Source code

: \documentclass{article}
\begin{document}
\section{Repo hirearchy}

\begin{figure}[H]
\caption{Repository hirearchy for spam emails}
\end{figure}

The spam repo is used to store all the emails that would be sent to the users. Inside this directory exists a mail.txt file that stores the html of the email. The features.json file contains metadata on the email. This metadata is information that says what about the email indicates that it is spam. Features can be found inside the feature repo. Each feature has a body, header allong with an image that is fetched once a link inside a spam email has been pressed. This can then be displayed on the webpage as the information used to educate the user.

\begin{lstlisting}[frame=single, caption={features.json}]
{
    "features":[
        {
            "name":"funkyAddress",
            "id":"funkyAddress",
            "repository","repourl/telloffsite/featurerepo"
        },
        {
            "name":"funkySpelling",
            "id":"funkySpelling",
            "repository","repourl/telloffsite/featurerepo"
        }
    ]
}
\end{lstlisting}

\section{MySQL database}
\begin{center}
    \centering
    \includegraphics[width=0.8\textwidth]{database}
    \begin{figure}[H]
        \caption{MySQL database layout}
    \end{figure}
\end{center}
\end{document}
********************
- WHAT IS BEING ASKED -
All of the material above is to be repeated exactly.

- RESULT -
Source code

: \documentclass{article}
\begin{document}
\section{Repo hirearchy}

\begin{figure}[H]
\caption{Repository hirearchy for spam emails}
\end{figure}

The spam repo is used to store all the emails that would be sent to the users. Inside this directory exists a mail.txt file that stores the html of the email. The features.json file contains metadata on the email. This metadata is information that says what about the email indicates that it is spam. Features can be found inside the feature repo. Each feature has a body, header allong with an image that is fetched once a link inside a spam email has been pressed. This can then be displayed on the webpage as the information used to educate the user.

\begin{lstlisting}[frame=single, caption={features.json}]
{
    "features":[
        {
            "name":"funkyAddress",
            "id":"funkyAddress",
            "repository","repourl/telloffsite/featurerepo"
        },
        {
            "name":"funkySpelling",
            "id":"funkySpelling",
            "repository","repourl/telloffsite/featurerepo"
        }
    ]
}
\end{lstlisting}

\section{MySQL database}
\begin{center}
    \centering
    \includegraphics[width=0.8\textwidth]{database}
    \begin{figure}[H]
        \caption{MySQL database layout}
    \end{figure}
\end{center}
\end{document}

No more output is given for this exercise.